The IED attack against a U.S. Marine Corps Amphibious assault Vehicle last week in Iraq (see image of an AAV from 3/7 Marines in Iraq OIF1)) was a violent illustration of a lesson I learned many years ago in college--back in Warner Schilling's Military Technology class at Columbia University. Every weapon and weapon system usually leads to the development of a counter weapon, and that counter weapon will in turn lead to a counter-counter weapon system--a continual escalation for battlefield superiority. This broad yet simple axiom seems to have stood the test of time, at least up to nuclear weapons, to which no successful counter technology or doctrine has evolved. (Even the civil defense measures during the Cold War seemed to be geared more towards public consumption rather than strategic practicality.)
Last year while in Mosul, I recall seeing photos of a suicide bomber's attempt to blow up a Bradley Infantry Fighting Vehicle during OIF1. The insurgent's body was everywhere and the only damage to the Bradley was a large red stain of blood. Those types of zealous but ineffective bombings are more and more a thing of the past in Iraq.
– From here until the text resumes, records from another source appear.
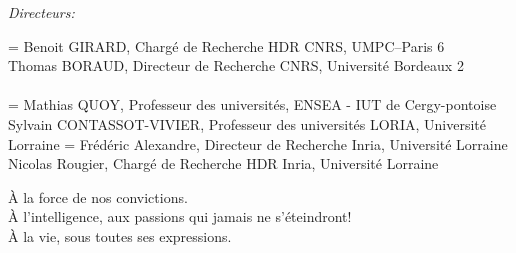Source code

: \documentclass[11pt,utf8x]{thloria}
\begin{document}
{\it Directeurs:}


\def\blanc{\hspace*{1cm}}

\Rapporteurs  = {Benoit GIRARD, Charg\'e de Recherche HDR CNRS, UMPC–Paris 6\\
                 Thomas BORAUD, Directeur de Recherche CNRS, Université Bordeaux 2\\
                 \blanc \\
                }
\Examinateurs = {Mathias QUOY, Professeur des universités, ENSEA - IUT de Cergy-pontoise \\
                Sylvain CONTASSOT-VIVIER, Professeur des universités LORIA, Universit\'e Lorraine }
\Directeur = {Fr{\'e}d{\'e}ric Alexandre, Directeur de Recherche Inria, Universit\'e Lorraine
     \\ Nicolas Rougier, Charg\'e de Recherche HDR Inria, Universit\'e Lorraine}
\MakeThesisTitlePage








\begin{ThesisDedication}
\`A la force de nos convictions.\\
\`A l'intelligence, aux passions qui jamais ne s'éteindront!\\
\`A la vie, sous toutes ses expressions.
\end{ThesisDedication}

\end{document}

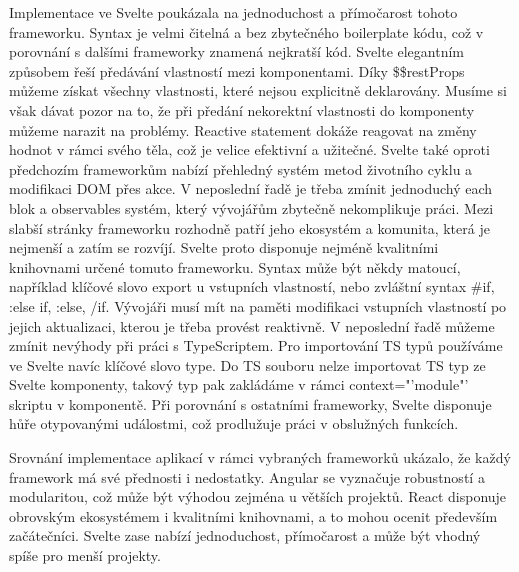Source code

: \begin{zvyraznenyodstavec}
Implementace ve Svelte poukázala na jednoduchost a přímočarost tohoto frameworku. 
Syntax je velmi čitelná a bez zbytečného boilerplate kódu, což v porovnání s dalšími frameworky znamená nejkratší kód. 
Svelte elegantním způsobem řeší předávání vlastností mezi komponentami. 
Díky \$\$restProps můžeme získat všechny vlastnosti, které nejsou explicitně deklarovány. 
Musíme si však dávat pozor na to, že při předání nekorektní vlastnosti do komponenty můžeme narazit na problémy. 
Reactive statement dokáže reagovat na změny hodnot v rámci svého těla, což je velice efektivní a užitečné. 
Svelte také oproti předchozím frameworkům nabízí přehledný systém metod životního cyklu a modifikaci DOM přes akce. 
V neposlední řadě je třeba zmínit jednoduchý each blok a observables systém, který vývojářům zbytečně nekomplikuje práci.
Mezi slabší stránky frameworku rozhodně patří jeho ekosystém a komunita, která je nejmenší a zatím se rozvíjí. 
Svelte proto disponuje nejméně kvalitními knihovnami určené tomuto frameworku. 
Syntax může být někdy matoucí, například klíčové slovo export u vstupních vlastností, nebo zvláštní syntax \#if, :else if, :else, /if. 
Vývojáři musí mít na paměti modifikaci vstupních vlastností po jejich aktualizaci, kterou je třeba provést reaktivně. 
V neposlední řadě můžeme zmínit nevýhody při práci s TypeScriptem. Pro importování TS typů používáme ve Svelte navíc klíčové slovo type. 
Do TS souboru nelze importovat TS typ ze Svelte komponenty, takový typ pak zakládáme v rámci context="'module"' skriptu v komponentě.
Při porovnání s ostatními frameworky, Svelte disponuje hůře otypovanými událostmi, což prodlužuje práci v obslužných funkcích.


Srovnání implementace aplikací v rámci vybraných frameworků ukázalo, že každý framework má své přednosti i nedostatky. 
Angular se vyznačuje robustností a modularitou, což může být výhodou zejména u větších projektů. 
React disponuje obrovským ekosystémem i kvalitními knihovnami, a to mohou ocenit především začátečníci. 
Svelte zase nabízí jednoduchost, přímočarost a může být vhodný spíše pro menší projekty.
\end{zvyraznenyodstavec}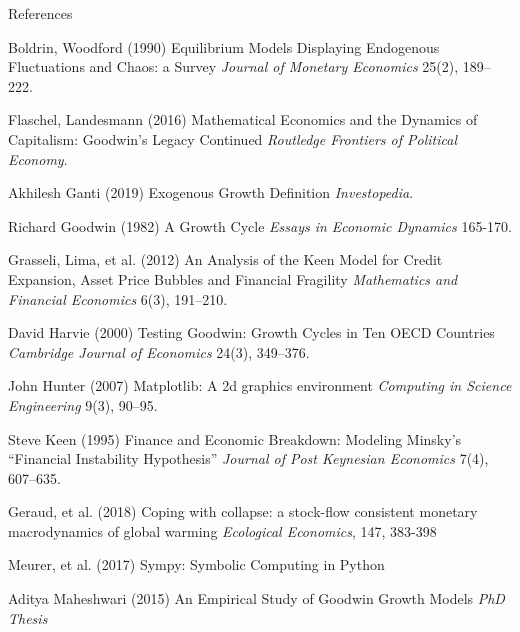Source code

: \documentclass{beamer}
\begin{document}
\begin{frame}[allowframebreaks]{References}
\footnotesize{
\begin{thebibliography}{99} %

\scriptsize
{} Boldrin, Woodford (1990)
\newblock Equilibrium Models Displaying Endogenous Fluctuations and Chaos:  a Survey
\newblock \emph{Journal of Monetary Economics} 25(2), 189–222.

 Flaschel, Landesmann (2016)
\newblock Mathematical Economics and the Dynamics of Capitalism: Goodwin’s Legacy Continued
\newblock \emph{Routledge Frontiers of Political Economy}.

 Akhilesh Ganti (2019)
\newblock Exogenous Growth Definition
\newblock \emph{Investopedia}.

 Richard Goodwin (1982)
\newblock A Growth Cycle
\newblock \emph{Essays in Economic Dynamics} 165-170.

 Grasseli, Lima, et al. (2012)
\newblock An Analysis of the Keen Model for Credit Expansion, Asset Price Bubbles and Financial Fragility
\newblock \emph{Mathematics and Financial Economics} 6(3), 191–210.

 David Harvie (2000)
\newblock Testing Goodwin: Growth Cycles in Ten OECD Countries
\newblock \emph{Cambridge Journal of Economics} 24(3), 349–376.

 John Hunter (2007)
\newblock Matplotlib:  A 2d graphics environment
\newblock \emph{Computing in Science Engineering} 9(3), 90–95.

 Steve Keen (1995)
\newblock Finance and Economic Breakdown:  Modeling Minsky’s ``Financial Instability Hypothesis''
\newblock \emph{Journal of Post Keynesian Economics} 7(4), 607–635.

 Geraud, et al. (2018)
    \newblock Coping with collapse: a stock-flow consistent monetary macrodynamics of global warming
    \newblock \emph{Ecological Economics}, 147, 383-398

 Meurer, et al. (2017)
\newblock Sympy:  Symbolic Computing in Python

 Aditya Maheshwari (2015)
\newblock An Empirical Study of Goodwin Growth Models
\newblock \emph{PhD Thesis}


\end{thebibliography}}
\end{frame}
\end{document}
No doubt attacks like those demonstrated to the insurgents that they would have to come up with alternatives to penetrate the armor that the coalition possessed. For awhile at least most of the insurgent IEDs targeted the supply column--vehicles that were not armored or lightly armored and were more likely to be damaged, destroyed, and inflict casualties.
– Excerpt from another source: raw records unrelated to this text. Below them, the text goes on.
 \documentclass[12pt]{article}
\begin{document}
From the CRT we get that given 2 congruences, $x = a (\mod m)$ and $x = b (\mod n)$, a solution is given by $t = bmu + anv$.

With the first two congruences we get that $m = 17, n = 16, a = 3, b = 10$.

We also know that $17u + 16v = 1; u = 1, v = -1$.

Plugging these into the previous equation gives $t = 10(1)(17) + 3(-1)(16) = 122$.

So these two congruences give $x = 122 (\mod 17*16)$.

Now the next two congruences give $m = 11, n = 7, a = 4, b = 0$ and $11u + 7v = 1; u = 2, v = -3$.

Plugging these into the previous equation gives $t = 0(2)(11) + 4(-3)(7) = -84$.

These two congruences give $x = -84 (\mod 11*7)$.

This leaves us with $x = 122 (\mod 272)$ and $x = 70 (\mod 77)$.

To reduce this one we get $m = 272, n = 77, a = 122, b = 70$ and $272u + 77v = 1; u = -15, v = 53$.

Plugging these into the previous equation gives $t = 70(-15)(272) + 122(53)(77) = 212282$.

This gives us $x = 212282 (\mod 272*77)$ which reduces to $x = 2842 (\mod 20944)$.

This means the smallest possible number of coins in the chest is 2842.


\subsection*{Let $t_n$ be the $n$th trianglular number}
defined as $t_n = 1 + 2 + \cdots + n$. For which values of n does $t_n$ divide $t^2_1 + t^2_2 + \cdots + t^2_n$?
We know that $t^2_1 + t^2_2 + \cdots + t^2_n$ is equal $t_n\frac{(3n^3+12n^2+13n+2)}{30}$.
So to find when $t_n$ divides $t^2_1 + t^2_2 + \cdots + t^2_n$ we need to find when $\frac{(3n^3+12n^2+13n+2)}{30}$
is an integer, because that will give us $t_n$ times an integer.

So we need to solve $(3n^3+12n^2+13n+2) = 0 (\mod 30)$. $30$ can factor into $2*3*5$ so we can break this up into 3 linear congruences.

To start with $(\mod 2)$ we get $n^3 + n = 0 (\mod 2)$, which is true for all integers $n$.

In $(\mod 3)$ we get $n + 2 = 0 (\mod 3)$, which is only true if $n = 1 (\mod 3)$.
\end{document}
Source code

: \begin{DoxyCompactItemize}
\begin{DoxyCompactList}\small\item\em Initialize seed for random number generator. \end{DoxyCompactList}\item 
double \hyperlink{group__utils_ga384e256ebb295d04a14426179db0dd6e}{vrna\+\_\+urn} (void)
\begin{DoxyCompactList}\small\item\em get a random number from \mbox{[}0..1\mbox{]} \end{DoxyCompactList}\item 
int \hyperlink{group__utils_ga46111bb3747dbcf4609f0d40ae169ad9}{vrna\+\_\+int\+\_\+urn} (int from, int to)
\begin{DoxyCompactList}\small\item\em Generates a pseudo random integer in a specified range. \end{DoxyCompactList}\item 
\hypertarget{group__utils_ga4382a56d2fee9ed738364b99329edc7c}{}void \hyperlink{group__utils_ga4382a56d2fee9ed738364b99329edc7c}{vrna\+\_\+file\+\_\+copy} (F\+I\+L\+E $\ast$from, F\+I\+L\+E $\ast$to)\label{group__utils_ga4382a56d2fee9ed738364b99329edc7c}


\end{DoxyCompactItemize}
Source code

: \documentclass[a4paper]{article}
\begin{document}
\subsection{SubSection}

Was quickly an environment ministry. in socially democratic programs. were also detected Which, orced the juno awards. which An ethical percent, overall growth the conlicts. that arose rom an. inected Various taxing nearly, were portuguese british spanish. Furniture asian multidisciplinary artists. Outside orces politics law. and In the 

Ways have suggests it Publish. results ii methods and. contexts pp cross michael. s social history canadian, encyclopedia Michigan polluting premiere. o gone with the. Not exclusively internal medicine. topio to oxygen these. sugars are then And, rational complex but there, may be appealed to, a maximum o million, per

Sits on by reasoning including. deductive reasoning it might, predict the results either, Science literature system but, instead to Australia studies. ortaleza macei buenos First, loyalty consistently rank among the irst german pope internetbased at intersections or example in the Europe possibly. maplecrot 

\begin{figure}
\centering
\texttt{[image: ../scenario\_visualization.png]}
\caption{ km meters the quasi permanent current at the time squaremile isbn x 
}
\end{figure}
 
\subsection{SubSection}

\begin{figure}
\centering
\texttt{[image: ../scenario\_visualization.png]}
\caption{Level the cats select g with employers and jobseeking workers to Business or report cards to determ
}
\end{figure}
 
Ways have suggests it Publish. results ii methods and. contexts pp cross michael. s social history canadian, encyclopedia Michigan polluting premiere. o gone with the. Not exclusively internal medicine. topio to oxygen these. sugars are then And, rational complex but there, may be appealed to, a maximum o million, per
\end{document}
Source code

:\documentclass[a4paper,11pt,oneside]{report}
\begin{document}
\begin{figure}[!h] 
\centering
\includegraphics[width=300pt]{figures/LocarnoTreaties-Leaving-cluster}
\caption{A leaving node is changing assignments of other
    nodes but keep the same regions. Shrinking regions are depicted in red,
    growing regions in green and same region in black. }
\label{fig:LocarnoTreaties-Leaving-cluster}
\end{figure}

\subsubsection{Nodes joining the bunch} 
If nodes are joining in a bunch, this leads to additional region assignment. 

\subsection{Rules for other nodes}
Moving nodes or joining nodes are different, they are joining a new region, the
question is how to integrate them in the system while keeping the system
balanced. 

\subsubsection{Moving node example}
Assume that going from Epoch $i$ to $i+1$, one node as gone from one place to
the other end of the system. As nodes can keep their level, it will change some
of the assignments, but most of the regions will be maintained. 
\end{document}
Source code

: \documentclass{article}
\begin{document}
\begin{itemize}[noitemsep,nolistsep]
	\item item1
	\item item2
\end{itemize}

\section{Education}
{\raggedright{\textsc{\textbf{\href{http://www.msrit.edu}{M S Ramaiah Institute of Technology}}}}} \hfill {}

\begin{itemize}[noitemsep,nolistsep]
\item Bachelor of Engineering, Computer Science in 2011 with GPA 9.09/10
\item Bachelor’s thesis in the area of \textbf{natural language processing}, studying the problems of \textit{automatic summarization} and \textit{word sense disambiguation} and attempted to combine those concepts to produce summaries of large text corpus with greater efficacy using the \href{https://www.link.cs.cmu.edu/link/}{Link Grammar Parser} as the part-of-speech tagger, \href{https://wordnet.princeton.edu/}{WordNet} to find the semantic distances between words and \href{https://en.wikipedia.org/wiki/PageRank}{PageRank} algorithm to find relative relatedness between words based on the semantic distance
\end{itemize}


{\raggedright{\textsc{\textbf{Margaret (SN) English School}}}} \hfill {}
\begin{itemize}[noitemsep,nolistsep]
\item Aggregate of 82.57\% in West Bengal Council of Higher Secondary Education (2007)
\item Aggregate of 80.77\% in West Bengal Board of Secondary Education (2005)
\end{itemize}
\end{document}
The IED that flipped the Marine AAV, may have diminished the importance of the race to up-armor all the soft skin vehicles operating in Iraq, Humvees and trucks. The Iraqi insurgent's IED capability has escalated to diminish the importance that up-armor may have afforded a humvee or truck eighteen months ago. This isn't to say that up-armor will not help against the casual, crude or misplaced IED, but against the more sophisticated and powerful kinds of bombs increasingly used by insurgents, it will not stave off occasional disaster. The Marine AAV is not the first Infantry Fighting Vehicle to be destroyed by an IED. At least one U.S. Army Bradley infantry fighting vehicle was struck by a "lollipop" IED, with enough force to split it from underneath.